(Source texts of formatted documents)

——

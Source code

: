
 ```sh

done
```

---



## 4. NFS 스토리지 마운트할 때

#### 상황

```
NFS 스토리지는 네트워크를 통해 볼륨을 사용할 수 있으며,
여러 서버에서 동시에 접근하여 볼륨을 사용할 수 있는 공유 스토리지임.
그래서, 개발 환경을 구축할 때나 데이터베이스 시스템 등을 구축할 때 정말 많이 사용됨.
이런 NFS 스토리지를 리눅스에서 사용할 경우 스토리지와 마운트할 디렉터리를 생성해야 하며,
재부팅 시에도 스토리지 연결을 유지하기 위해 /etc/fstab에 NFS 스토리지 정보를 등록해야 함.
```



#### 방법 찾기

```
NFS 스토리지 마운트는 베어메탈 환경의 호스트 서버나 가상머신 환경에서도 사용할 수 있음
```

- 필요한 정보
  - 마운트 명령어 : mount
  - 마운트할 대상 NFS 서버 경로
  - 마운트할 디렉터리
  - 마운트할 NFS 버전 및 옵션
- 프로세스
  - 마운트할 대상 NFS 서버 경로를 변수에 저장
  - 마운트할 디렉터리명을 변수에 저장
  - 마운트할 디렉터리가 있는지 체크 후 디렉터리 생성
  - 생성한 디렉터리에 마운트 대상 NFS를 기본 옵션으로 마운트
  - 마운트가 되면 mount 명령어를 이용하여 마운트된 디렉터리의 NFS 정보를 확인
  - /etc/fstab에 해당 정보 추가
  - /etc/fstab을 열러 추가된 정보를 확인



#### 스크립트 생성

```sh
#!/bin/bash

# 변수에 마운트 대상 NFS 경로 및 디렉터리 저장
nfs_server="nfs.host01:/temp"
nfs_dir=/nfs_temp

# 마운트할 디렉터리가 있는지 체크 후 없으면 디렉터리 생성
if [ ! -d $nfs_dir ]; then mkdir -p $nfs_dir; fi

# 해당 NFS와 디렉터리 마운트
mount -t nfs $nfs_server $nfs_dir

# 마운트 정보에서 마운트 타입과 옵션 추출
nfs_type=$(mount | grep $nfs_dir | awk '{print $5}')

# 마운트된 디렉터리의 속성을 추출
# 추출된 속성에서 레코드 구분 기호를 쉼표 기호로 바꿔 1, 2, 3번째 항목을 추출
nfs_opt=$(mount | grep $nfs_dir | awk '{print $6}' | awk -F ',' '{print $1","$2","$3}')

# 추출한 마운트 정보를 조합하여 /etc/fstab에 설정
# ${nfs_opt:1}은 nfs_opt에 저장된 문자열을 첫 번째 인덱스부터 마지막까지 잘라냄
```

——

TASK ITEM
Using the data above, return each line exactly as written.

WRITTEN ANSWER
Source code

:
 ```sh

done
```

---



## 4. NFS 스토리지 마운트할 때

#### 상황

```
NFS 스토리지는 네트워크를 통해 볼륨을 사용할 수 있으며,
여러 서버에서 동시에 접근하여 볼륨을 사용할 수 있는 공유 스토리지임.
그래서, 개발 환경을 구축할 때나 데이터베이스 시스템 등을 구축할 때 정말 많이 사용됨.
이런 NFS 스토리지를 리눅스에서 사용할 경우 스토리지와 마운트할 디렉터리를 생성해야 하며,
재부팅 시에도 스토리지 연결을 유지하기 위해 /etc/fstab에 NFS 스토리지 정보를 등록해야 함.
```



#### 방법 찾기

```
NFS 스토리지 마운트는 베어메탈 환경의 호스트 서버나 가상머신 환경에서도 사용할 수 있음
```

- 필요한 정보
  - 마운트 명령어 : mount
  - 마운트할 대상 NFS 서버 경로
  - 마운트할 디렉터리
  - 마운트할 NFS 버전 및 옵션
- 프로세스
  - 마운트할 대상 NFS 서버 경로를 변수에 저장
  - 마운트할 디렉터리명을 변수에 저장
  - 마운트할 디렉터리가 있는지 체크 후 디렉터리 생성
  - 생성한 디렉터리에 마운트 대상 NFS를 기본 옵션으로 마운트
  - 마운트가 되면 mount 명령어를 이용하여 마운트된 디렉터리의 NFS 정보를 확인
  - /etc/fstab에 해당 정보 추가
  - /etc/fstab을 열러 추가된 정보를 확인



#### 스크립트 생성

```sh
#!/bin/bash

# 변수에 마운트 대상 NFS 경로 및 디렉터리 저장
nfs_server="nfs.host01:/temp"
nfs_dir=/nfs_temp

# 마운트할 디렉터리가 있는지 체크 후 없으면 디렉터리 생성
if [ ! -d $nfs_dir ]; then mkdir -p $nfs_dir; fi

# 해당 NFS와 디렉터리 마운트
mount -t nfs $nfs_server $nfs_dir

# 마운트 정보에서 마운트 타입과 옵션 추출
nfs_type=$(mount | grep $nfs_dir | awk '{print $5}')

# 마운트된 디렉터리의 속성을 추출
# 추출된 속성에서 레코드 구분 기호를 쉼표 기호로 바꿔 1, 2, 3번째 항목을 추출
nfs_opt=$(mount | grep $nfs_dir | awk '{print $6}' | awk -F ',' '{print $1","$2","$3}')

# 추출한 마운트 정보를 조합하여 /etc/fstab에 설정
# ${nfs_opt:1}은 nfs_opt에 저장된 문자열을 첫 번째 인덱스부터 마지막까지 잘라냄
```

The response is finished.